# Work order
If a line of the listing contains the string "getLanguageById", return that line.

# Given data
------------------------------------

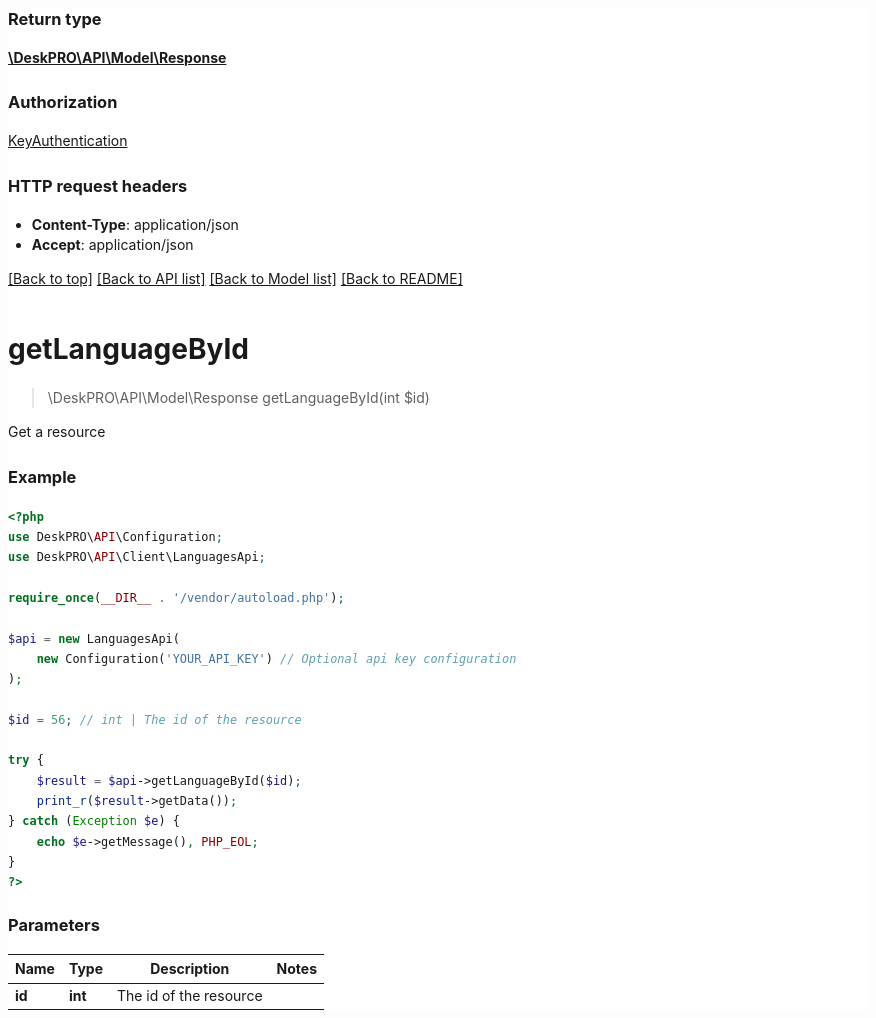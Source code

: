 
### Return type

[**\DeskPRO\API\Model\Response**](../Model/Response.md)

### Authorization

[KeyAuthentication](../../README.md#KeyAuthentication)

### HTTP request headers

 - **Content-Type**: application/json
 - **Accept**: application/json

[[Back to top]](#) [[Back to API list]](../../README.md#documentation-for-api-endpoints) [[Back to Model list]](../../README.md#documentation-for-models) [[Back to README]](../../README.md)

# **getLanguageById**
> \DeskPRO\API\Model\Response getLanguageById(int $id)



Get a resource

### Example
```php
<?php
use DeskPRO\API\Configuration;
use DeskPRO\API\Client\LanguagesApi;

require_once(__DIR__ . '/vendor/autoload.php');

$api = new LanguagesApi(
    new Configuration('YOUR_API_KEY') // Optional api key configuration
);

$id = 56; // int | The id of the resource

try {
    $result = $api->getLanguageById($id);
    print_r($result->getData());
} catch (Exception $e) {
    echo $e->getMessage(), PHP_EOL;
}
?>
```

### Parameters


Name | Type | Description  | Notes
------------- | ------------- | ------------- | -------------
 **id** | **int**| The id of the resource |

------------------------------------

# Result
# **getLanguageById**
> \DeskPRO\API\Model\Response getLanguageById(int $id)
    $result = $api->getLanguageById($id);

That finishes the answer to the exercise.